**EXTRACTED RECORDS:**

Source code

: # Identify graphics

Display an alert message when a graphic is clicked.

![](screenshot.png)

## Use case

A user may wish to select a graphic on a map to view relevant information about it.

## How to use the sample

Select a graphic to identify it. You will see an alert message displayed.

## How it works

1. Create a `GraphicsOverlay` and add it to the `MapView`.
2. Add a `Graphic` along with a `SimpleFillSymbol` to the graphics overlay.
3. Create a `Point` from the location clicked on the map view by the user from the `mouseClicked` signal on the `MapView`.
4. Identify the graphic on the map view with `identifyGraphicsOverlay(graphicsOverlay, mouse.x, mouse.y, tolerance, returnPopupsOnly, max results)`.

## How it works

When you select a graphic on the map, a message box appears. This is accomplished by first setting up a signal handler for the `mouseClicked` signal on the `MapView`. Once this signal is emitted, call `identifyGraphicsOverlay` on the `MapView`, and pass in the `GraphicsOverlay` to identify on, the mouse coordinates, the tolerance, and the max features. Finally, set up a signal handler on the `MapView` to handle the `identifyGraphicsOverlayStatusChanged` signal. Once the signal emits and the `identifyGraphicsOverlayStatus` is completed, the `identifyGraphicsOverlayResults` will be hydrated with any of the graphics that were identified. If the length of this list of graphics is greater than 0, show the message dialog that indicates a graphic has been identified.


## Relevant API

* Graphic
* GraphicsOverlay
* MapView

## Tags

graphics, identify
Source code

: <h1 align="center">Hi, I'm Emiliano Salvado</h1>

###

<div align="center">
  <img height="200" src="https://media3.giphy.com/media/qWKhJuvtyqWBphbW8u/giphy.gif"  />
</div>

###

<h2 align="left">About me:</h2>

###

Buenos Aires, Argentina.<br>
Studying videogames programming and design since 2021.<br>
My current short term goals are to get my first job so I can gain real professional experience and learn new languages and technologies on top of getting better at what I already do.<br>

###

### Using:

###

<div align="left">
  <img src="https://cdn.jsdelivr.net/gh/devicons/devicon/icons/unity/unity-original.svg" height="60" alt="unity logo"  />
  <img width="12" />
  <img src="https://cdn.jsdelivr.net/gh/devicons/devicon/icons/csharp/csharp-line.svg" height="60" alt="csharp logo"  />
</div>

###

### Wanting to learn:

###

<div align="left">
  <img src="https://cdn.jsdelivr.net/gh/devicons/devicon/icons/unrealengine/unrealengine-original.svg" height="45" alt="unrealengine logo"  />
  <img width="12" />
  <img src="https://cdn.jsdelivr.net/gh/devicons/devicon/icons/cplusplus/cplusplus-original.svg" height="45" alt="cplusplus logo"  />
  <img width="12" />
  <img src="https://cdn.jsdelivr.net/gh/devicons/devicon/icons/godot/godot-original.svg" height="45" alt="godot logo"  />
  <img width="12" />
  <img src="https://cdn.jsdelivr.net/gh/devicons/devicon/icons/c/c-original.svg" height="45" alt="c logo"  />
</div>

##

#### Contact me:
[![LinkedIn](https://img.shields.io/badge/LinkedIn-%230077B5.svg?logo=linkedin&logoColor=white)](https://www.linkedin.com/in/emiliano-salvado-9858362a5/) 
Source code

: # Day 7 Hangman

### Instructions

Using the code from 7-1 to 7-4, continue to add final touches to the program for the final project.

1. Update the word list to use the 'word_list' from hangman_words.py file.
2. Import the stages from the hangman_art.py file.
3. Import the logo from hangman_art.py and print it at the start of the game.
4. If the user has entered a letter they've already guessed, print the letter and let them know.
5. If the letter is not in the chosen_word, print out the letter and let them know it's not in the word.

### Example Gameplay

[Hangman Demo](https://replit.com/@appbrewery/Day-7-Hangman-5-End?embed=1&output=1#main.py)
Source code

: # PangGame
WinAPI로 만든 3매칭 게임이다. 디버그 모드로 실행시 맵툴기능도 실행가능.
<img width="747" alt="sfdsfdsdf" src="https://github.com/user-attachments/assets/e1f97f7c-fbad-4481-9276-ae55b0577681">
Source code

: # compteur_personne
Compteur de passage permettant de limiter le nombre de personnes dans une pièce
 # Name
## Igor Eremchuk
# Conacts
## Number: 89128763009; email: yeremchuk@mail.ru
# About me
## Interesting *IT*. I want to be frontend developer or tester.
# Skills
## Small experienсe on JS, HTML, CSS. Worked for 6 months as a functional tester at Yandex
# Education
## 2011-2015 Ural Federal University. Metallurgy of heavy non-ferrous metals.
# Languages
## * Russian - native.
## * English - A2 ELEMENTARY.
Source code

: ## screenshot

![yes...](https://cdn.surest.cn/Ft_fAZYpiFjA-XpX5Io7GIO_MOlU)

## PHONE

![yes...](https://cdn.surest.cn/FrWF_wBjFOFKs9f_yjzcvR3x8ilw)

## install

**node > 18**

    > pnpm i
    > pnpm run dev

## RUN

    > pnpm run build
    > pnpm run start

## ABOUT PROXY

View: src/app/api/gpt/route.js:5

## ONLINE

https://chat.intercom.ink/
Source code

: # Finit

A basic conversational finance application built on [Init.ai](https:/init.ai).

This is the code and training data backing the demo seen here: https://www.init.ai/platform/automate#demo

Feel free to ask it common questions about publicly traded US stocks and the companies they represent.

**PROBLEM:**
From the line with "## Interesting *IT*." through the last line of the records, set down every line exactly as written and leave out all others.

**WORKED SOLUTION:**
## Interesting *IT*. I want to be frontend developer or tester.
# Skills
## Small experienсe on JS, HTML, CSS. Worked for 6 months as a functional tester at Yandex
# Education
## 2011-2015 Ural Federal University. Metallurgy of heavy non-ferrous metals.
# Languages
## * Russian - native.
## * English - A2 ELEMENTARY.
Source code

: ## screenshot

![yes...](https://cdn.surest.cn/Ft_fAZYpiFjA-XpX5Io7GIO_MOlU)

## PHONE

![yes...](https://cdn.surest.cn/FrWF_wBjFOFKs9f_yjzcvR3x8ilw)

## install

**node > 18**

    > pnpm i
    > pnpm run dev

## RUN

    > pnpm run build
    > pnpm run start

## ABOUT PROXY

View: src/app/api/gpt/route.js:5

## ONLINE

https://chat.intercom.ink/
Source code

: # Finit

A basic conversational finance application built on [Init.ai](https:/init.ai).

This is the code and training data backing the demo seen here: https://www.init.ai/platform/automate#demo

Feel free to ask it common questions about publicly traded US stocks and the companies they represent.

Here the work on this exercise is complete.